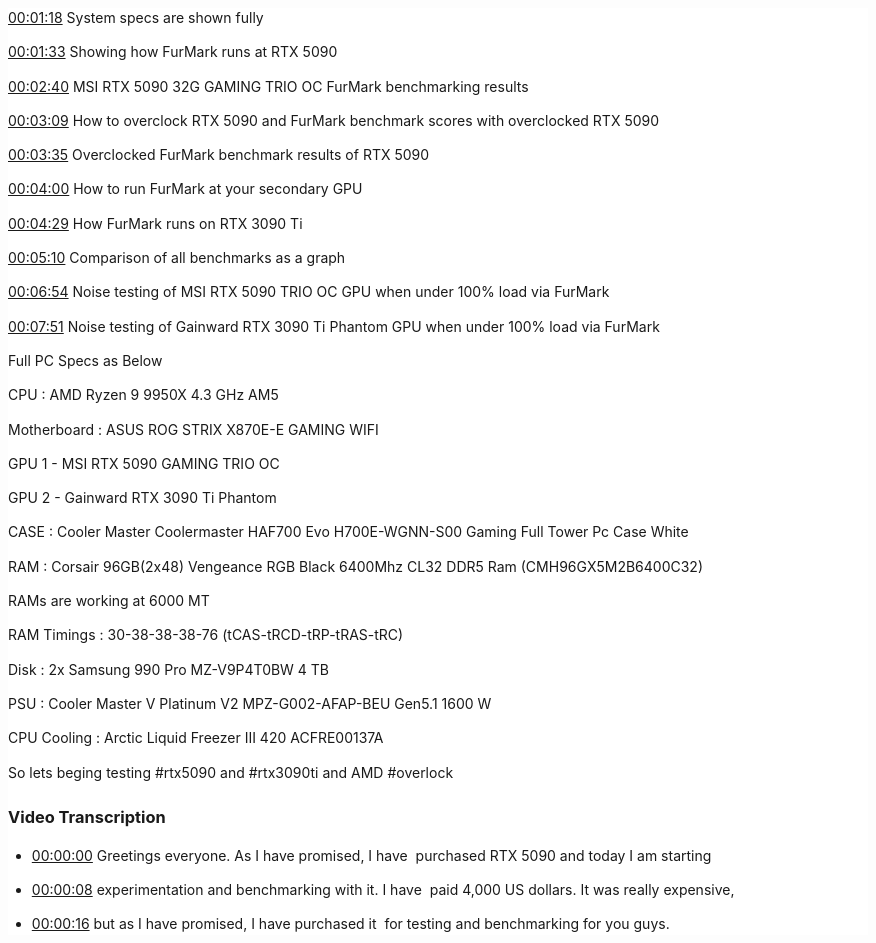 [00:01:18](https://youtu.be/uV3oqdILOmA?t=78) System specs are shown fully

[00:01:33](https://youtu.be/uV3oqdILOmA?t=93) Showing how FurMark runs at RTX 5090

[00:02:40](https://youtu.be/uV3oqdILOmA?t=160)  MSI RTX 5090 32G GAMING TRIO OC FurMark benchmarking results

[00:03:09](https://youtu.be/uV3oqdILOmA?t=189) How to overclock RTX 5090 and FurMark benchmark scores with overclocked RTX 5090

[00:03:35](https://youtu.be/uV3oqdILOmA?t=215) Overclocked FurMark benchmark results of RTX 5090

[00:04:00](https://youtu.be/uV3oqdILOmA?t=240) How to run FurMark at your secondary GPU

[00:04:29](https://youtu.be/uV3oqdILOmA?t=269) How FurMark runs on RTX 3090 Ti

[00:05:10](https://youtu.be/uV3oqdILOmA?t=310) Comparison of all benchmarks as a graph

[00:06:54](https://youtu.be/uV3oqdILOmA?t=414) Noise testing of MSI RTX 5090 TRIO OC GPU when under 100% load via FurMark

[00:07:51](https://youtu.be/uV3oqdILOmA?t=471) Noise testing of Gainward RTX 3090 Ti Phantom GPU when under 100% load via FurMark

Full PC Specs as Below

CPU : AMD Ryzen 9 9950X 4.3 GHz AM5

Motherboard : ASUS ROG STRIX X870E-E GAMING WIFI

GPU 1 - MSI RTX 5090 GAMING TRIO OC

GPU 2 - Gainward RTX 3090 Ti Phantom

CASE : Cooler Master Coolermaster HAF700 Evo H700E-WGNN-S00 Gaming Full Tower Pc Case White

RAM : Corsair 96GB(2x48) Vengeance RGB Black 6400Mhz CL32 DDR5 Ram (CMH96GX5M2B6400C32)

RAMs are working at 6000 MT

RAM Timings : 30-38-38-38-76 (tCAS-tRCD-tRP-tRAS-tRC)

Disk : 2x Samsung 990 Pro MZ-V9P4T0BW 4 TB

PSU : Cooler Master V Platinum V2 MPZ-G002-AFAP-BEU Gen5.1 1600 W

CPU Cooling : Arctic Liquid Freezer III 420 ACFRE00137A

So lets beging testing #rtx5090 and #rtx3090ti and AMD #overlock



### Video Transcription


- [00:00:00](https://www.youtube.com/watch?v=uV3oqdILOmA&t=0) Greetings everyone. As I have promised, I have&nbsp; purchased RTX 5090 and today I am starting

- [00:00:08](https://www.youtube.com/watch?v=uV3oqdILOmA&t=8) experimentation and benchmarking with it. I have&nbsp; paid 4,000 US dollars. It was really expensive,

- [00:00:16](https://www.youtube.com/watch?v=uV3oqdILOmA&t=16) but as I have promised, I have purchased it&nbsp; for testing and benchmarking for you guys.
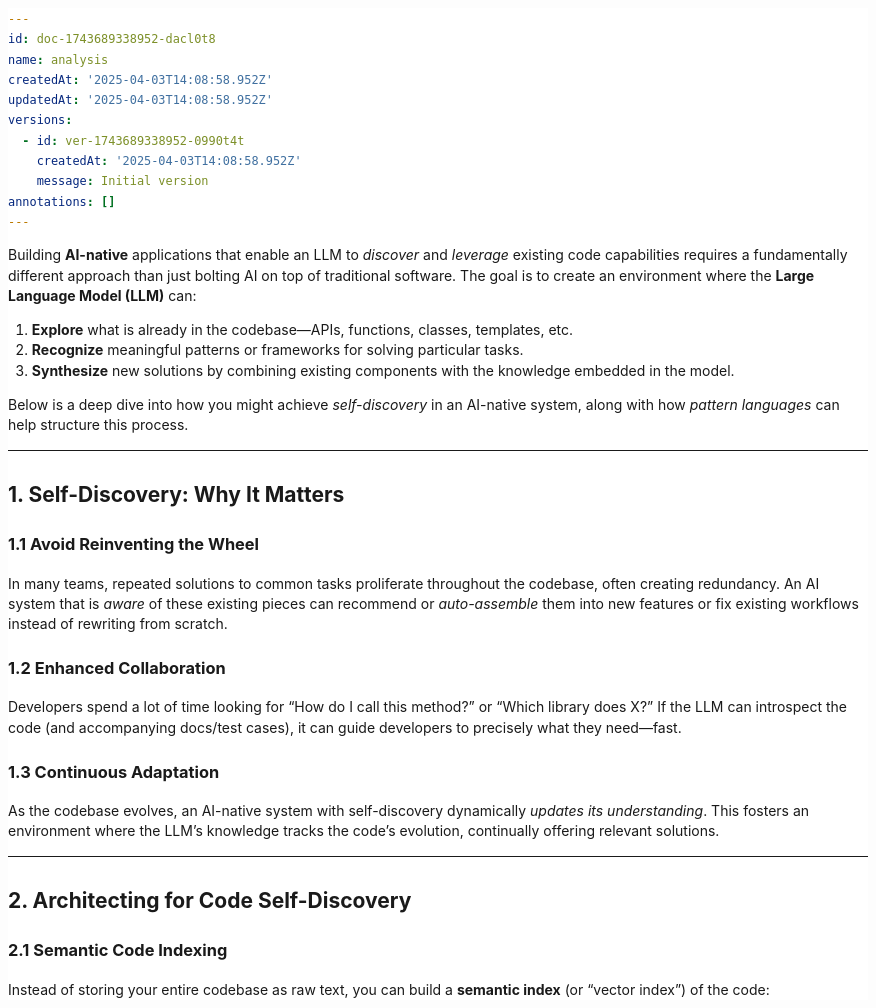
 ```yaml
---
id: doc-1743689338952-dacl0t8
name: analysis
createdAt: '2025-04-03T14:08:58.952Z'
updatedAt: '2025-04-03T14:08:58.952Z'
versions:
  - id: ver-1743689338952-0990t4t
    createdAt: '2025-04-03T14:08:58.952Z'
    message: Initial version
annotations: []
---
```

Building **AI-native** applications that enable an LLM to *discover* and *leverage* existing code capabilities requires a fundamentally different approach than just bolting AI on top of traditional software. The goal is to create an environment where the **Large Language Model (LLM)** can:

1. **Explore** what is already in the codebase—APIs, functions, classes, templates, etc.  
2. **Recognize** meaningful patterns or frameworks for solving particular tasks.  
3. **Synthesize** new solutions by combining existing components with the knowledge embedded in the model.  

Below is a deep dive into how you might achieve *self-discovery* in an AI-native system, along with how *pattern languages* can help structure this process.

---

## 1. Self-Discovery: Why It Matters

### 1.1 Avoid Reinventing the Wheel
In many teams, repeated solutions to common tasks proliferate throughout the codebase, often creating redundancy. An AI system that is *aware* of these existing pieces can recommend or *auto-assemble* them into new features or fix existing workflows instead of rewriting from scratch.

### 1.2 Enhanced Collaboration
Developers spend a lot of time looking for “How do I call this method?” or “Which library does X?” If the LLM can introspect the code (and accompanying docs/test cases), it can guide developers to precisely what they need—fast.

### 1.3 Continuous Adaptation
As the codebase evolves, an AI-native system with self-discovery dynamically *updates its understanding*. This fosters an environment where the LLM’s knowledge tracks the code’s evolution, continually offering relevant solutions.

---

## 2. Architecting for Code Self-Discovery

### 2.1 Semantic Code Indexing
Instead of storing your entire codebase as raw text, you can build a **semantic index** (or “vector index”) of the code:
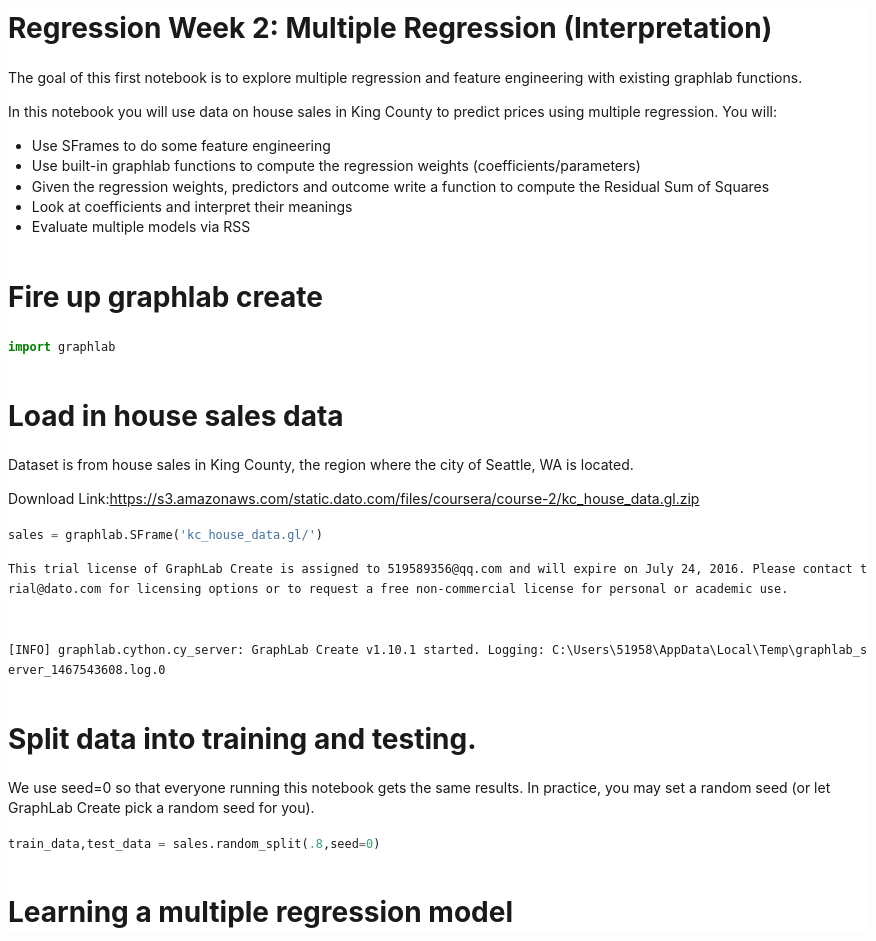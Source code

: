 
# Regression Week 2: Multiple Regression (Interpretation)

The goal of this first notebook is to explore multiple regression and feature engineering with existing graphlab functions.

In this notebook you will use data on house sales in King County to predict prices using multiple regression. You will:
* Use SFrames to do some feature engineering
* Use built-in graphlab functions to compute the regression weights (coefficients/parameters)
* Given the regression weights, predictors and outcome write a function to compute the Residual Sum of Squares
* Look at coefficients and interpret their meanings
* Evaluate multiple models via RSS

# Fire up graphlab create


```python
import graphlab
```

# Load in house sales data

Dataset is from house sales in King County, the region where the city of Seattle, WA is located.

Download Link:https://s3.amazonaws.com/static.dato.com/files/coursera/course-2/kc_house_data.gl.zip


```python
sales = graphlab.SFrame('kc_house_data.gl/')
```

    This trial license of GraphLab Create is assigned to 519589356@qq.com and will expire on July 24, 2016. Please contact trial@dato.com for licensing options or to request a free non-commercial license for personal or academic use.
    

    [INFO] graphlab.cython.cy_server: GraphLab Create v1.10.1 started. Logging: C:\Users\51958\AppData\Local\Temp\graphlab_server_1467543608.log.0
    

# Split data into training and testing.
We use seed=0 so that everyone running this notebook gets the same results.  In practice, you may set a random seed (or let GraphLab Create pick a random seed for you).  


```python
train_data,test_data = sales.random_split(.8,seed=0)
```

# Learning a multiple regression model
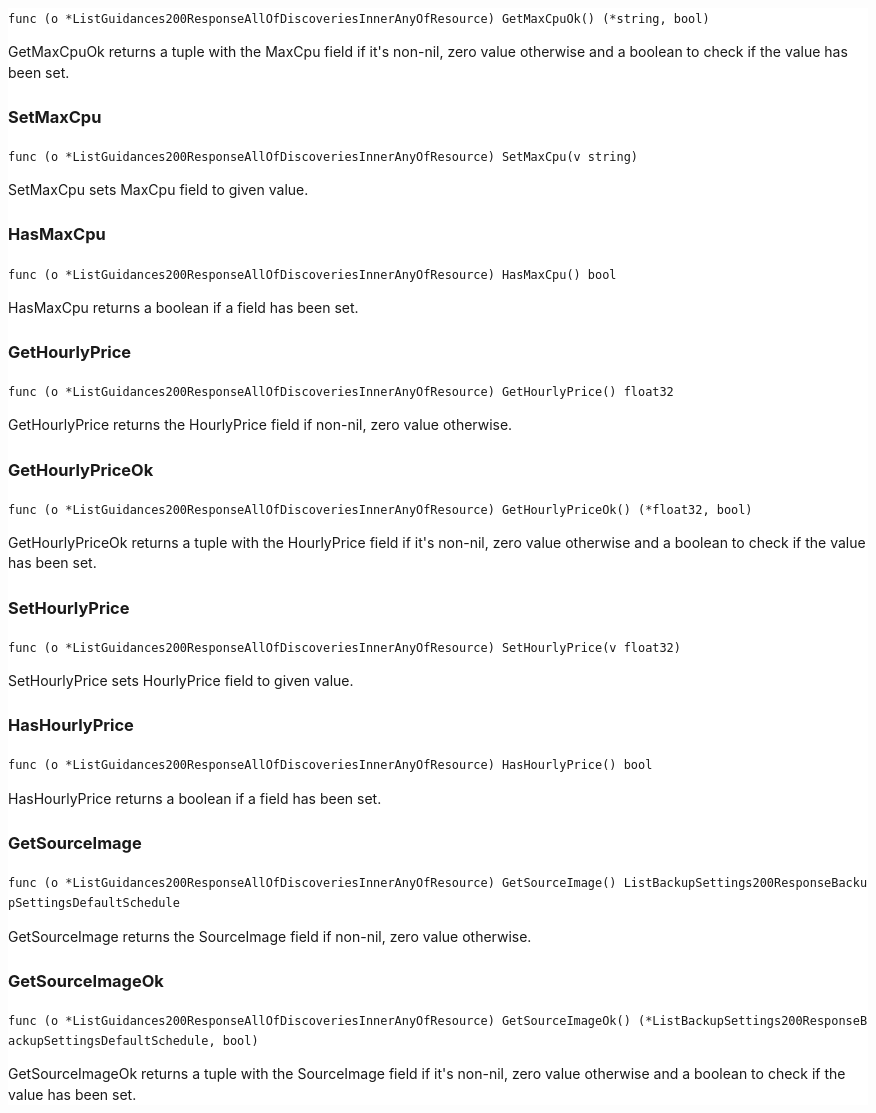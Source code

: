 `func (o *ListGuidances200ResponseAllOfDiscoveriesInnerAnyOfResource) GetMaxCpuOk() (*string, bool)`

GetMaxCpuOk returns a tuple with the MaxCpu field if it's non-nil, zero value otherwise
and a boolean to check if the value has been set.

### SetMaxCpu

`func (o *ListGuidances200ResponseAllOfDiscoveriesInnerAnyOfResource) SetMaxCpu(v string)`

SetMaxCpu sets MaxCpu field to given value.

### HasMaxCpu

`func (o *ListGuidances200ResponseAllOfDiscoveriesInnerAnyOfResource) HasMaxCpu() bool`

HasMaxCpu returns a boolean if a field has been set.

### GetHourlyPrice

`func (o *ListGuidances200ResponseAllOfDiscoveriesInnerAnyOfResource) GetHourlyPrice() float32`

GetHourlyPrice returns the HourlyPrice field if non-nil, zero value otherwise.

### GetHourlyPriceOk

`func (o *ListGuidances200ResponseAllOfDiscoveriesInnerAnyOfResource) GetHourlyPriceOk() (*float32, bool)`

GetHourlyPriceOk returns a tuple with the HourlyPrice field if it's non-nil, zero value otherwise
and a boolean to check if the value has been set.

### SetHourlyPrice

`func (o *ListGuidances200ResponseAllOfDiscoveriesInnerAnyOfResource) SetHourlyPrice(v float32)`

SetHourlyPrice sets HourlyPrice field to given value.

### HasHourlyPrice

`func (o *ListGuidances200ResponseAllOfDiscoveriesInnerAnyOfResource) HasHourlyPrice() bool`

HasHourlyPrice returns a boolean if a field has been set.

### GetSourceImage

`func (o *ListGuidances200ResponseAllOfDiscoveriesInnerAnyOfResource) GetSourceImage() ListBackupSettings200ResponseBackupSettingsDefaultSchedule`

GetSourceImage returns the SourceImage field if non-nil, zero value otherwise.

### GetSourceImageOk

`func (o *ListGuidances200ResponseAllOfDiscoveriesInnerAnyOfResource) GetSourceImageOk() (*ListBackupSettings200ResponseBackupSettingsDefaultSchedule, bool)`

GetSourceImageOk returns a tuple with the SourceImage field if it's non-nil, zero value otherwise
and a boolean to check if the value has been set.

********************

Above are the records; please give again, exactly and in full, only the lines that run from the line with "for you guys." through the line with "### 1.1 Avoid Reinventing the Wheel", with no pictures.

- [00:00:16](https://www.youtube.com/watch?v=uV3oqdILOmA&t=16) but as I have promised, I have purchased it&nbsp; for testing and benchmarking for you guys.
 ```yaml
---
id: doc-1743689338952-dacl0t8
name: analysis
createdAt: '2025-04-03T14:08:58.952Z'
updatedAt: '2025-04-03T14:08:58.952Z'
versions:
  - id: ver-1743689338952-0990t4t
    createdAt: '2025-04-03T14:08:58.952Z'
    message: Initial version
annotations: []
---
```

Building **AI-native** applications that enable an LLM to *discover* and *leverage* existing code capabilities requires a fundamentally different approach than just bolting AI on top of traditional software. The goal is to create an environment where the **Large Language Model (LLM)** can:

1. **Explore** what is already in the codebase—APIs, functions, classes, templates, etc.  
2. **Recognize** meaningful patterns or frameworks for solving particular tasks.  
3. **Synthesize** new solutions by combining existing components with the knowledge embedded in the model.  

Below is a deep dive into how you might achieve *self-discovery* in an AI-native system, along with how *pattern languages* can help structure this process.

---

## 1. Self-Discovery: Why It Matters

### 1.1 Avoid Reinventing the Wheel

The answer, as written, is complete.